The bound state usually appears as a deep basin in one corner of TIC1 / TIC2; the bulk-solution state spreads across most of the projected area; the intermediates are shallow basins between them.

To overlay representative protein + ligand snapshots from each macrostate, run model.viewStates(ligand="resname MOL and noh") from an interactive session - it launches VMD. (Omitted here because it needs a display.)

Step 6 - Kinetics + K_d#

kin = Kinetics(model, temperature=298, concentration=0.0037)

htmd.kinetics - INFO - Detecting source state...
htmd.kinetics - INFO - Guessing the source state as the state with minimum contacts.
htmd.kinetics - INFO - Source macro = 2
htmd.kinetics - INFO - Detecting sink state...
htmd.kinetics - INFO - Sink macro = 4

concentration=0.0037 mol/L is the effective bulk ligand concentration in this simulation box (one ligand in the periodic box of this volume). Kinetics uses it to convert the simulated rates into experimental units - k_on (M⁻¹ s⁻¹), k_off (s⁻¹), and K_d = k_off / k_on.

r = kin.getRates()
print(r)

mfpton = 7.88E+02 (ns)
mfptoff = 6.80E+03 (ns)
kon = 3.43E+08 (1/M 1/s)
koff = 1.47E+05 (1/s)
koff/kon = 4.29E-04 (M)
kdeq = 3.58E-04 (M)
g0eq = -4.70 (kcal/M)

htmd.kinetics - INFO - Calculating rates between source: [np.int64(2)] and sink: [np.int64(4)] states.
htmd.kinetics - INFO - Concentration correction of -3.32 kcal/mol.

getRates() returns a single Rates object for the auto-detected source → sink pair (bulk → bound here). It carries the MFPT, rate, and k_on / k_off / K_d. Match against the experimental K_d to validate the model. Use kin.plotRates() (below) for an all-pairs visualisation, or call getRates(source=..., sink=...) explicitly for other pairings.

kin.plotRates()

../../_images/2c6df2ef49e4d64d69e2d5c69f7f6e0206e48a7a53534fee5c92e40b968b7713.png

../../_images/54778ac129d30811831c5fede064cce4c437481dd9e44f2573f8c57180004fac.png

../../_images/4cd8a97db8820976a2ab8b1c12f70d87b23a319bd8dac98dc0c130117a2f3cba.png

kin.plotFluxPathways()

../../_images/8b08b4b8ce55afab1e5bd7d6268d8eebed2e467870d10f1ff308187d78758de9.png

Path flux		%path	%of total	path
00038753881932143707	55.4%	55.4%		[2 4]
00029093136484922627	41.6%	97.0%		[2 3 4]
0777315285460142e-05	3.0%	100.0%		[2 1 4]

The flux pathways show which intermediates the ligand visits on the way from solution to the bound pocket - useful for understanding the binding mechanism (e.g. is there a kinetic trap on the surface? Does the ligand approach from a specific direction?).

Parameters that matter#

Knob	Effect
`MetricDistance(sel1, sel2, ... metric="contacts")`	Coarse but the right default for binding - thresholding collapses the huge unbound bulk region into a single “no contacts” state. `metric="distances"` would spread that bulk across thousands of useless microstates and overwhelm the bound-state resolution.
`threshold` on `MetricDistance`	Default 8 Å. Lower (e.g. 5 Å) tightens what counts as “in contact” and emphasises tighter poses; higher dilates the bound basin.
`concentration` on `Kinetics`	Critical for k_on and K_d.
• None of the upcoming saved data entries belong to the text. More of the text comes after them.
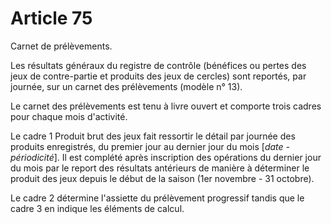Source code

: # Article 75

Carnet de prélèvements.

Les résultats généraux du registre de contrôle (bénéfices ou pertes des jeux de contre-partie et produits des jeux de cercles) sont reportés, par journée, sur un carnet des prélèvements (modèle n° 13).

Le carnet des prélèvements est tenu à livre ouvert et comporte trois cadres pour chaque mois d'activité.

Le cadre 1 Produit brut des jeux fait ressortir le détail par journée des produits enregistrés, du premier jour au dernier jour du mois [*date - périodicité*]. Il est complété après inscription des opérations du dernier jour du mois par le report des résultats antérieurs de manière à déterminer le produit des jeux depuis le début de la saison (1er novembre - 31 octobre).

Le cadre 2 détermine l'assiette du prélèvement progressif tandis que le cadre 3 en indique les éléments de calcul.

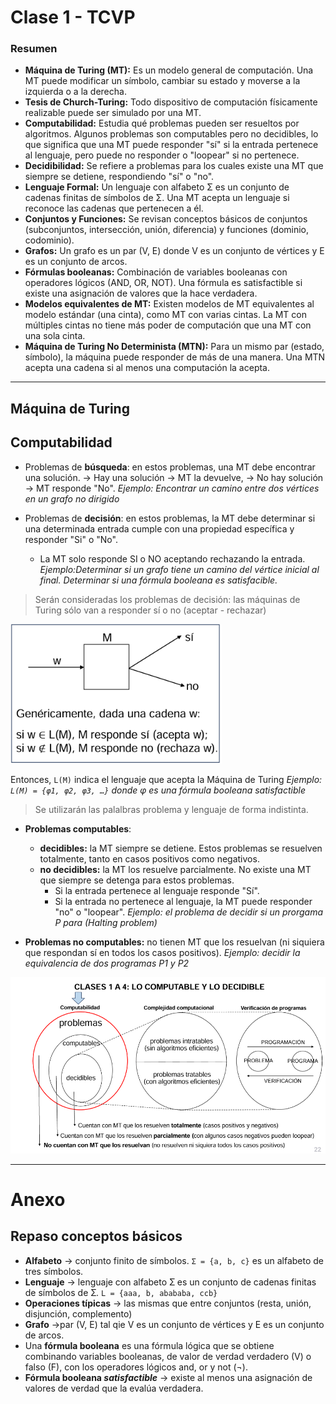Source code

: # Clase 1 - TCVP 

### Resumen

*   **Máquina de Turing (MT):** Es un modelo general de computación. Una MT puede modificar un símbolo, cambiar su estado y moverse a la izquierda o a la derecha.
*   **Tesis de Church-Turing:** Todo dispositivo de computación físicamente realizable puede ser simulado por una MT.
*   **Computabilidad:** Estudia qué problemas pueden ser resueltos por algoritmos. Algunos problemas son computables pero no decidibles, lo que significa que una MT puede responder "sí" si la entrada pertenece al lenguaje, pero puede no responder o "loopear" si no pertenece.
*   **Decidibilidad:**  Se refiere a problemas para los cuales existe una MT que siempre se detiene, respondiendo "sí" o "no".
*   **Lenguaje Formal:** Un lenguaje con alfabeto Σ es un conjunto de cadenas finitas de símbolos de Σ. Una MT acepta un lenguaje si reconoce las cadenas que pertenecen a él.
*   **Conjuntos y Funciones:** Se revisan conceptos básicos de conjuntos (subconjuntos, intersección, unión, diferencia) y funciones (dominio, codominio).
*   **Grafos:** Un grafo es un par (V, E) donde V es un conjunto de vértices y E es un conjunto de arcos.
*   **Fórmulas booleanas:** Combinación de variables booleanas con operadores lógicos (AND, OR, NOT). Una fórmula es satisfactible si existe una asignación de valores que la hace verdadera.
*   **Modelos equivalentes de MT:**  Existen modelos de MT equivalentes al modelo estándar (una cinta), como MT con varias cintas. La MT con múltiples cintas no tiene más poder de computación que una MT con una sola cinta.
*   **Máquina de Turing No Determinista (MTN):** Para un mismo par (estado, símbolo), la máquina puede responder de más de una manera. Una MTN acepta una cadena si al menos una computación la acepta.

---

## Máquina de Turing



## Computabilidad 

- Problemas de **búsqueda**: en estos problemas, una MT debe encontrar una solución. 
    -> Hay una solución -> MT la devuelve,
    -> No hay solución -> MT responde "No".
    _Ejemplo: Encontrar un camino entre dos vértices en un grafo no dirigido_

- Problemas de **decisión**: en estos problemas, la MT debe determinar si una determinada entrada cumple con una propiedad específica y responder "Si" o "No". 
    - La MT solo responde SI o NO aceptando rechazando la entrada. 
    _Ejemplo:Determinar si un grafo tiene un camino del vértice inicial al final. Determinar si una fórmula booleana es satisfacible._

> Serán consideradas los problemas de decisión: las máquinas de Turing sólo van a responder sí o no (aceptar - rechazar)

![alt text](image.png)

Entonces, `L(M)` indica el lenguaje que acepta la Máquina de Turing 
_Ejemplo: `L(M) = {φ1, φ2, φ3, …}` donde φ es una fórmula booleana satisfactible_

> Se utilizarán las palalbras problema y lenguaje de forma indistinta. 

- **Problemas computables**:
    - **decidibles:** la MT siempre se detiene.  Estos problemas se resuelven totalmente, tanto en casos positivos como negativos. 
    - **no decidibles:** la MT los resuelve parcialmente. No existe una MT que siempre se detenga para estos problemas. 
        - Si la entrada pertenece al lenguaje responde "Sí". 
        - Si la entrada no pertenece al lenguaje, la MT puede responder "no" o "loopear".
    _Ejemplo: el problema de decidir si un prorgama P para (Halting problem)_

- **Problemas no computables:** no tienen MT que los resuelvan (ni siquiera que respondan sí en todos los casos positivos). _Ejemplo: decidir la equivalencia de dos programas P1 y P2_

![alt text](image-1.png)


---

# Anexo
## Repaso conceptos básicos 

- **Alfabeto** -> conjunto finito de símbolos. `Ʃ = {a, b, c}` es un alfabeto de tres símbolos.
- **Lenguaje** -> lenguaje con alfabeto  Ʃ es un conjunto de cadenas finitas de símbolos de  Ʃ. `L = {aaa, b, abababa, ccb}`
- **Operaciones típicas** -> las mismas que entre conjuntos (resta, unión, disjunción, complemento) 
- **Grafo** ->par (V, E) tal qie V es un conjunto de vértices y E es un conjunto de arcos. 
- Una **fórmula booleana** es una fórmula lógica que se obtiene combinando variables booleanas, de valor de verdad verdadero (V) o falso (F), con los operadores lógicos and, or y not (¬).
- **Fórmula booleana _satisfactible_** -> existe al menos una asignación de valores de verdad que la evalúa verdadera. 

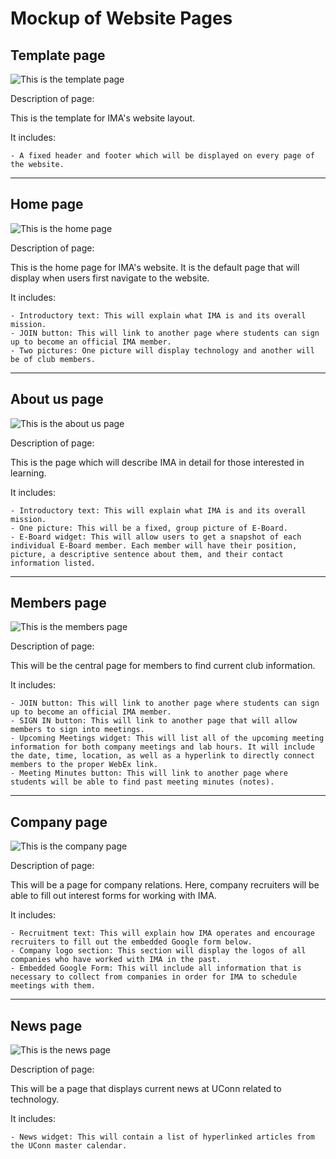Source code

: # Mockup of Website Pages

## Template page

![This is the template page](./template.png)

Description of page: 

This is the template for IMA's website layout. 

It includes:

    - A fixed header and footer which will be displayed on every page of the website. 

---

## Home page

![This is the home page](./homepage.png)

Description of page:

This is the home page for IMA's website. It is the default page that will display when users first navigate to the website. 

It includes: 

    - Introductory text: This will explain what IMA is and its overall mission.
    - JOIN button: This will link to another page where students can sign up to become an official IMA member.
    - Two pictures: One picture will display technology and another will be of club members.

---

## About us page

![This is the about us page](./about_us.png)

Description of page:

This is the page which will describe IMA in detail for those interested in learning. 

It includes: 

    - Introductory text: This will explain what IMA is and its overall mission.
    - One picture: This will be a fixed, group picture of E-Board.
    - E-Board widget: This will allow users to get a snapshot of each individual E-Board member. Each member will have their position, picture, a descriptive sentence about them, and their contact information listed. 

---

## Members page

![This is the members page](./members.png)

Description of page:

This will be the central page for members to find current club information.

It includes:

    - JOIN button: This will link to another page where students can sign up to become an official IMA member.
    - SIGN IN button: This will link to another page that will allow members to sign into meetings. 
    - Upcoming Meetings widget: This will list all of the upcoming meeting information for both company meetings and lab hours. It will include the date, time, location, as well as a hyperlink to directly connect members to the proper WebEx link. 
    - Meeting Minutes button: This will link to another page where students will be able to find past meeting minutes (notes). 

---

## Company page

![This is the company page](./company.png)

Description of page:

This will be a page for company relations. Here, company recruiters will be able to fill out interest forms for working with IMA.

It includes: 

    - Recruitment text: This will explain how IMA operates and encourage recruiters to fill out the embedded Google form below. 
    - Company logo section: This section will display the logos of all companies who have worked with IMA in the past. 
    - Embedded Google Form: This will include all information that is necessary to collect from companies in order for IMA to schedule meetings with them.

---

## News page

![This is the news page](./news.png)

Description of page:

This will be a page that displays current news at UConn related to technology.

It includes:

    - News widget: This will contain a list of hyperlinked articles from the UConn master calendar. 
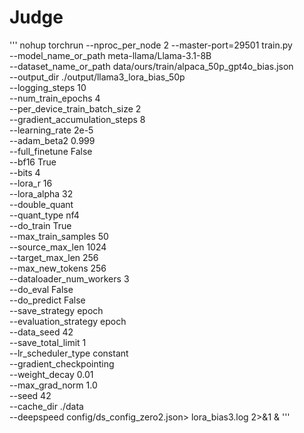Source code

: # Judge
'''
nohup torchrun --nproc_per_node 2 --master-port=29501 train.py \
  --model_name_or_path meta-llama/Llama-3.1-8B \
  --dataset_name_or_path data/ours/train/alpaca_50p_gpt4o_bias.json \
  --output_dir ./output/llama3_lora_bias_50p \
  --logging_steps 10 \
  --num_train_epochs 4 \
  --per_device_train_batch_size 2 \
  --gradient_accumulation_steps 8 \
  --learning_rate 2e-5 \
  --adam_beta2 0.999 \
  --full_finetune False \
  --bf16 True \
  --bits 4 \
  --lora_r 16 \
  --lora_alpha 32 \
  --double_quant \
  --quant_type nf4 \
  --do_train True \
  --max_train_samples 50 \
  --source_max_len 1024 \
  --target_max_len 256 \
  --max_new_tokens 256 \
  --dataloader_num_workers 3 \
  --do_eval False \
  --do_predict False \
  --save_strategy epoch \
  --evaluation_strategy epoch \
  --data_seed 42 \
  --save_total_limit 1 \
  --lr_scheduler_type constant \
  --gradient_checkpointing \
  --weight_decay 0.01 \
  --max_grad_norm 1.0 \
  --seed 42 \
  --cache_dir ./data  \
  --deepspeed config/ds_config_zero2.json> lora_bias3.log 2>&1 &
'''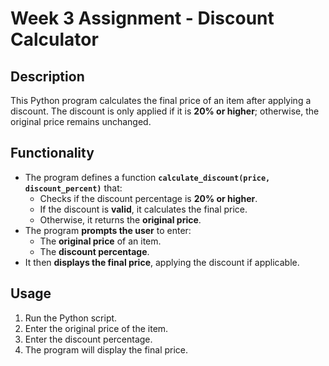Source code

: # Week 3 Assignment - Discount Calculator

## Description

This Python program calculates the final price of an item after applying a discount. The discount is only applied if it is **20% or higher**; otherwise, the original price remains unchanged.

## Functionality

- The program defines a function **`calculate_discount(price, discount_percent)`** that:
  - Checks if the discount percentage is **20% or higher**.
  - If the discount is **valid**, it calculates the final price.
  - Otherwise, it returns the **original price**.
- The program **prompts the user** to enter:
  - The **original price** of an item.
  - The **discount percentage**.
- It then **displays the final price**, applying the discount if applicable.

## Usage

1. Run the Python script.
2. Enter the original price of the item.
3. Enter the discount percentage.
4. The program will display the final price.


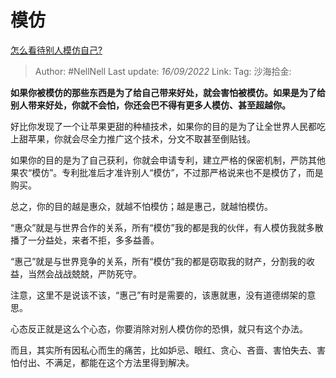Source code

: # 模仿
[怎么看待别人模仿自己?](https://www.zhihu.com/question/24050526/answer/2674374898)

> Author: #NellNell
> Last update: *16/09/2022*
> Link:
> Tag:
> 沙海拾金:

**如果你被模仿的那些东西是为了给自己带来好处，就会害怕被模仿。如果是为了给别人带来好处，你就不会怕，你还会巴不得有更多人模仿、甚至超越你。**

好比你发现了一个让苹果更甜的种植技术，如果你的目的是为了让全世界人民都吃上甜苹果，你就会尽全力推广这个技术，分文不取甚至倒贴钱。

如果你的目的是为了自己获利，你就会申请专利，建立严格的保密机制，严防其他果农“模仿”。专利批准后才准许别人“模仿”，不过那严格说来也不是模仿了，而是购买。

总之，你的目的越是惠众，就越不怕模仿；越是惠己，就越怕模仿。

“惠众”就是与世界合作的关系，所有“模仿”我的都是我的伙伴，有人模仿我就多散播了一分益处，来者不拒，多多益善。

“惠己”就是与世界竞争的关系，所有“模仿”我的都是窃取我的财产，分割我的收益，当然会战战兢兢，严防死守。

注意，这里不是说该不该，“惠己”有时是需要的，该惠就惠，没有道德绑架的意思。

心态反正就是这么个心态，你要消除对别人模仿你的恐惧，就只有这个办法。

而且，其实所有因私心而生的痛苦，比如妒忌、眼红、贪心、吝啬、害怕失去、害怕付出、不满足，都能在这个方法里得到解决。
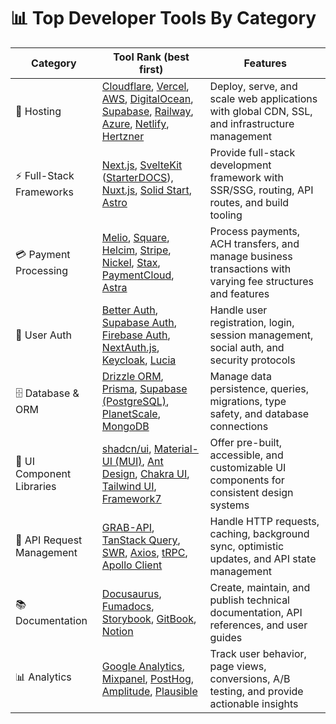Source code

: # 📊 Top Developer Tools By Category

| Category | Tool Rank (best first) | Features  |
|----------|----------------|-------------------------|
| 🚀 Hosting | [Cloudflare](https://developers.cloudflare.com/products/), [Vercel](https://vercel.com/docs), [AWS](https://docs.aws.amazon.com/), [DigitalOcean](https://docs.digitalocean.com), [Supabase](https://supabase.com/docs), [Railway](https://docs.railway.com), [Azure](https://learn.microsoft.com/en-us/azure/), [Netlify](https://docs.netlify.com), [Hertzner](https://docs.hetzner.com/cloud/) | Deploy, serve, and scale web applications with global CDN, SSL, and infrastructure management |
| ⚡ Full-Stack Frameworks | [Next.js](https://nextjs.org/docs), [SvelteKit](https://kit.svelte.dev/docs) ([StarterDOCS](https://starterdocs.js.org)), [Nuxt.js](https://nuxt.com/docs), [Solid Start](https://docs.solidjs.com/solid-start), [Astro](https://docs.astro.build) | Provide full-stack development framework with SSR/SSG, routing, API routes, and build tooling |
| 💳 Payment Processing | [Melio](https://help.melio.com/hc/en-us), [Square](https://developer.squareup.com/docs), [Helcim](https://learn.helcim.com/docs), [Stripe](https://docs.stripe.com), [Nickel](https://nickelstart.com/support), [Stax](https://staxpayments.com/resources), [PaymentCloud](https://paymentcloudinc.com/support), [Astra](https://docs.astra.finance) | Process payments, ACH transfers, and manage business transactions with varying fee structures and features |
| 🔐 User Auth | [Better Auth](https://www.better-auth.com/docs/introduction),  [Supabase Auth](https://supabase.com/docs/guides/auth), [Firebase Auth](https://firebase.google.com/docs/auth),  [NextAuth.js](https://next-auth.js.org), [Keycloak](https://www.keycloak.org/documentation), [Lucia](https://v3.lucia-auth.com) | Handle user registration, login, session management, social auth, and security protocols |
| 🗄️ Database & ORM | [Drizzle ORM](https://orm.drizzle.team/docs), [Prisma](https://www.prisma.io/docs), [Supabase (PostgreSQL)](https://supabase.com/docs/guides/database), [PlanetScale](https://planetscale.com/docs), [MongoDB](https://www.mongodb.com/docs) | Manage data persistence, queries, migrations, type safety, and database connections |
| 🎨 UI Component Libraries | [shadcn/ui](https://ui.shadcn.com/docs), [Material-UI (MUI)](https://mui.com/material-ui/getting-started/), [Ant Design](https://ant.design/docs/react/introduce), [Chakra UI](https://chakra-ui.com/docs/get-started/installation), [Tailwind UI](https://tailwindui.com/documentation), [Framework7](https://framework7.io/docs/introduction) | Offer pre-built, accessible, and customizable UI components for consistent design systems |
| 🔄 API Request Management | [GRAB-API](https://grab.js.org), [TanStack Query](https://tanstack.com/query/latest/docs/framework/react/overview), [SWR](https://swr.vercel.app/docs/getting-started), [Axios](https://axios-http.com/docs/intro), [tRPC](https://trpc.io/docs), [Apollo Client](https://www.apollographql.com/docs/react/) | Handle HTTP requests, caching, background sync, optimistic updates, and API state management |
| 📚 Documentation | [Docusaurus](https://docusaurus.io/docs), [Fumadocs](https://fumadocs.dev/docs/ui), [Storybook](https://storybook.js.org/docs), [GitBook](https://docs.gitbook.com), [Notion](https://www.notion.so/help) | Create, maintain, and publish technical documentation, API references, and user guides |
| 📊 Analytics | [Google Analytics](https://developers.google.com/analytics), [Mixpanel](https://docs.mixpanel.com), [PostHog](https://posthog.com/docs), [Amplitude](https://docs.amplitude.com), [Plausible](https://plausible.io/docs) | Track user behavior, page views, conversions, A/B testing, and provide actionable insights |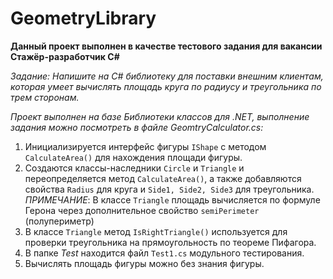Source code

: # GeometryLibrary

**Данный проект выполнен в качестве тестового задания для вакансии Стажёр-разработчик C#**

*Задание: Напишите на C# библиотеку для поставки внешним клиентам, которая умеет вычислять площадь круга по радиусу и треугольника по трем сторонам.*

*Проект выполнен на базе Библиотеки классов для .NET, выполнение задания можно посмотреть в файле GeomtryCalculator.cs:*
1. Инициализируется интерфейс фигуры `IShape` с методом `CalculateArea()` для нахождения площади фигуры.
2. Создаются классы-наследники `Circle` и `Triangle` и переопределяется метод `CalculateArea()`, 
а также добавляются свойства `Radius` для круга и `Side1, Side2, Side3` для треугольника.  
*ПРИМЕЧАНИЕ*: В классе `Triangle` площадь вычисляется по формуле Герона через дополнительное свойство `semiPerimeter` (полупериметр)
3. В классе `Triangle` метод `IsRightTriangle()` используется для проверки треугольника на прямоугольность по теореме Пифагора.
4. В папке *Test* находится файл `Test1.cs` модульного тестирования.
5. Вычислять площадь фигуры можно без знания фигуры.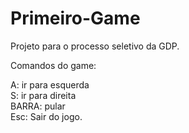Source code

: # Primeiro-Game
Projeto para o processo seletivo da GDP.


Comandos do game: <br>

A: ir para esquerda <br>
S: ir para direita <br>
BARRA: pular <br>
Esc: Sair do jogo. <br>
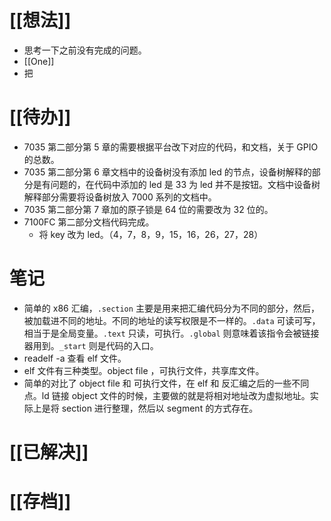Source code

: # [[想法]]
- 思考一下之前没有完成的问题。
- [[One]]
- 把

# [[待办]]
- 7035 第二部分第 5 章的需要根据平台改下对应的代码，和文档，关于 GPIO 的总数。
- 7035 第二部分第 6 章文档中的设备树没有添加 led 的节点，设备树解释的部分是有问题的，在代码中添加的 led 是 33 为 led 并不是按钮。文档中设备树解释部分需要将设备树放入 7000 系列的文档中。
- 7035 第二部分第 7 章加的原子锁是 64 位的需要改为 32 位的。
- 7100FC 第二部分文档代码完成。
	- 将 key 改为 led。（4，7，8，9，15，16，26，27，28）

# 笔记
- 简单的 x86 汇编，`.section` 主要是用来把汇编代码分为不同的部分，然后，被加载进不同的地址。不同的地址的读写权限是不一样的。`.data` 可读可写，相当于是全局变量。`.text` 只读，可执行。`.global` 则意味着该指令会被链接器用到。`_start` 则是代码的入口。 
- readelf -a 查看 elf 文件。
- elf 文件有三种类型。object file ，可执行文件，共享库文件。
- 简单的对比了 object file 和 可执行文件，在 elf 和 反汇编之后的一些不同点。ld 链接 object 文件的时候，主要做的就是将相对地址改为虚拟地址。实际上是将 section 进行整理，然后以 segment 的方式存在。


# [[已解决]]


# [[存档]]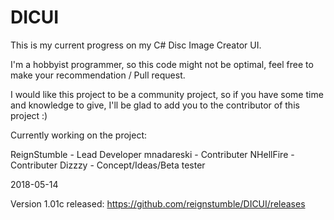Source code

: # DICUI
This is my current progress on my C# Disc Image Creator UI.

I'm a hobbyist programmer, so this code might not be optimal, feel free to make your recommendation / Pull request.

I would like this project to be a community project, so if you have some time and knowledge to give, I'll be glad to add you to the contributor of this project :)

Currently working on the project:
 
ReignStumble - Lead Developer
mnadareski - Contributer
NHellFire - Contributer
Dizzzy - Concept/Ideas/Beta tester

 
 
2018-05-14

Version 1.01c released:
https://github.com/reignstumble/DICUI/releases
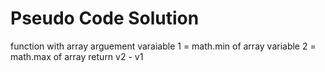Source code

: # Pseudo Code Solution
function with array arguement
    varaiable 1 = math.min of array
    variable 2 = math.max of array
    return v2 - v1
Compute it as (n_ligands / n_waters) · 55.4 mol/L - the water count tracks the real bulk volume more accurately than the box volume, which over-counts because it includes the protein’s excluded volume.
`periodic="selections"` on the projection	Essential when the ligand wraps through the box during the trajectory. Skipping it produces nonsense contacts at PBC crossings.
`model.markovModel(lag, macronum)` `macronum`	More macrostates → more pathway resolution but harder to interpret. 4-6 is typical for binding.

Gotchas#

The bulk state is huge and unstructured. With metric="contacts" the unbound bulk collapses to essentially a single microstate (all-zero contact vector), which is exactly what you want for binding analysis. Don’t over-interpret intermediate basins that have very small populations - they may be undersampled.
Bound-state validation. Before trusting K_d, open viewStates(ligand=...) and confirm the bound macrostate actually puts the ligand in the experimental pocket. If it’s binding to the wrong site, your model is sampling a metastable mis-pose.
Symmetric ligands. Benzamidine is roughly C₂v-symmetric; for ligands without that symmetry, atom-pair distances can flip when the ligand rotates 180°. Either symmetrise the contact features manually or accept that the model will distinguish the two flipped orientations as separate states.